Looking at the listing below, work out the number of lines where the string "package" shows up, and give that number only.

TASK INPUTS ->
◇ ◇ ◇ ◇ ◇

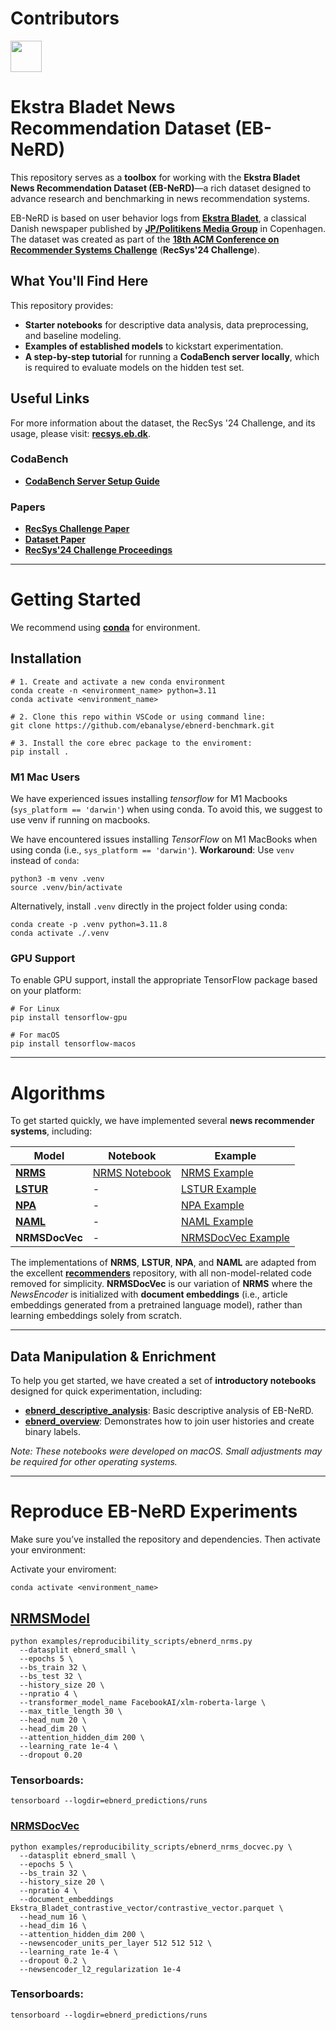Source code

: # Contributors
<p align="left">
  <img src="https://contributors-img.web.app/image?repo=ebanalyse/ebnerd-benchmark" width = 50/>
</p>


# Ekstra Bladet News Recommendation Dataset (EB-NeRD)

This repository serves as a **toolbox** for working with the **Ekstra Bladet News Recommendation Dataset (EB-NeRD)**—a rich dataset designed to advance research and benchmarking in news recommendation systems.  

EB-NeRD is based on user behavior logs from **[Ekstra Bladet](https://ekstrabladet.dk/)**, a classical Danish newspaper published by **[JP/Politikens Media Group](https://jppol.dk/en/)** in Copenhagen. The dataset was created as part of the **[18th ACM Conference on Recommender Systems Challenge](https://recsys.acm.org/recsys24/challenge/)** (**RecSys'24 Challenge**).

## What You'll Find Here
This repository provides:
- **Starter notebooks** for descriptive data analysis, data preprocessing, and baseline modeling.
- **Examples of established models** to kickstart experimentation.
- **A step-by-step tutorial** for running a **CodaBench server locally**, which is required to evaluate models on the hidden test set.

## Useful Links
For more information about the dataset, the RecSys '24 Challenge, and its usage, please visit: **[recsys.eb.dk](https://recsys.eb.dk/)**.

### CodaBench
- **[CodaBench Server Setup Guide](LINK)**

### Papers
- **[RecSys Challenge Paper](https://dl.acm.org/doi/10.1145/3640457.3687164)**
- **[Dataset Paper](https://dl.acm.org/doi/10.1145/3687151.3687152)**
- **[RecSys'24 Challenge Proceedings](https://dl.acm.org/doi/proceedings/10.1145/3687151)**

---

# Getting Started


We recommend using [**conda**](https://docs.conda.io/projects/conda/en/latest/glossary.html#conda-environment) for environment.

## Installation

```
# 1. Create and activate a new conda environment
conda create -n <environment_name> python=3.11
conda activate <environment_name>

# 2. Clone this repo within VSCode or using command line:
git clone https://github.com/ebanalyse/ebnerd-benchmark.git

# 3. Install the core ebrec package to the enviroment:
pip install .
```

### M1 Mac Users
We have experienced issues installing *tensorflow* for M1 Macbooks (```sys_platform == 'darwin'```) when using conda. To avoid this, we suggest to use venv if running on macbooks.

We have encountered issues installing *TensorFlow* on M1 MacBooks when using conda (i.e., ```sys_platform == 'darwin'```).
**Workaround**: Use ```venv``` instead of ```conda```:

```
python3 -m venv .venv
source .venv/bin/activate
```

Alternatively, install ```.venv``` directly in the project folder using conda:
```
conda create -p .venv python=3.11.8
conda activate ./.venv
```

### GPU Support
To enable GPU support, install the appropriate TensorFlow package based on your platform:
```
# For Linux
pip install tensorflow-gpu
```
```
# For macOS
pip install tensorflow-macos
```

---

# Algorithms
To get started quickly, we have implemented several **news recommender systems**, including:

| Model | Notebook | Example |
|-------|----------|---------|
| [**NRMS**](https://aclanthology.org/D19-1671/) | [NRMS Notebook](https://github.com/ebanalyse/ebnerd-benchmark/blob/main/examples/quick_start/nrms_ebnerd.ipynb) | [NRMS Example](https://github.com/ebanalyse/ebnerd-benchmark/blob/main/examples/quick_start/nrms_dummy.py) |
| [**LSTUR**](https://aclanthology.org/P19-1033/) | - | [LSTUR Example](https://github.com/ebanalyse/ebnerd-benchmark/blob/main/examples/quick_start/lstur_dummy.py) |
| [**NPA**](https://arxiv.org/abs/1907.05559) | - | [NPA Example](https://github.com/ebanalyse/ebnerd-benchmark/blob/main/examples/quick_start/npa_dummy.py) |
| [**NAML**](https://arxiv.org/abs/1907.05576) | - | [NAML Example](https://github.com/ebanalyse/ebnerd-benchmark/blob/main/examples/quick_start/naml_dummy.py) |
| **NRMSDocVec** | - | [NRMSDocVec Example](https://github.com/ebanalyse/ebnerd-benchmark/blob/main/examples/quick_start/nrms_docvec_dummy.py) |

The implementations of **NRMS**, **LSTUR**, **NPA**, and **NAML** are adapted from the excellent [**recommenders**](https://github.com/recommenders-team/recommenders) repository, with all non-model-related code removed for simplicity. 
**NRMSDocVec** is our variation of **NRMS** where the *NewsEncoder* is initialized with **document embeddings** (i.e., article embeddings generated from a pretrained language model), rather than learning embeddings solely from scratch.

---

## Data Manipulation & Enrichment

To help you get started, we have created a set of **introductory notebooks** designed for quick experimentation, including:

- [**ebnerd_descriptive_analysis**](https://github.com/ebanalyse/ebnerd-benchmark/blob/main/examples/datasets/ebnerd_descriptive_analysis.ipynb): Basic descriptive analysis of EB-NeRD.
- [**ebnerd_overview**](https://github.com/ebanalyse/ebnerd-benchmark/blob/main/examples/datasets/ebnerd_overview.ipynb): Demonstrates how to join user histories and create binary labels.

*Note: These notebooks were developed on macOS. Small adjustments may be required for other operating systems.*

---

# Reproduce EB-NeRD Experiments

Make sure you’ve installed the repository and dependencies. Then activate your environment:

Activate your enviroment:
```
conda activate <environment_name>
```

## [NRMSModel](https://github.com/ebanalyse/ebnerd-benchmark/blob/main/src/ebrec/models/newsrec/nrms.py) 
```
python examples/reproducibility_scripts/ebnerd_nrms.py
  --datasplit ebnerd_small \
  --epochs 5 \
  --bs_train 32 \
  --bs_test 32 \
  --history_size 20 \
  --npratio 4 \
  --transformer_model_name FacebookAI/xlm-roberta-large \
  --max_title_length 30 \
  --head_num 20 \
  --head_dim 20 \
  --attention_hidden_dim 200 \
  --learning_rate 1e-4 \
  --dropout 0.20
```

### Tensorboards:
```
tensorboard --logdir=ebnerd_predictions/runs
```

### [NRMSDocVec](https://github.com/ebanalyse/ebnerd-benchmark/blob/main/src/ebrec/models/newsrec/nrms_docvec.py) 

```
python examples/reproducibility_scripts/ebnerd_nrms_docvec.py \
  --datasplit ebnerd_small \
  --epochs 5 \
  --bs_train 32 \
  --history_size 20 \
  --npratio 4 \
  --document_embeddings Ekstra_Bladet_contrastive_vector/contrastive_vector.parquet \
  --head_num 16 \
  --head_dim 16 \
  --attention_hidden_dim 200 \
  --newsencoder_units_per_layer 512 512 512 \
  --learning_rate 1e-4 \
  --dropout 0.2 \
  --newsencoder_l2_regularization 1e-4
```

### Tensorboards:
```
tensorboard --logdir=ebnerd_predictions/runs
```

◇ ◇ ◇ ◇ ◇

ANSWER BOX -> 2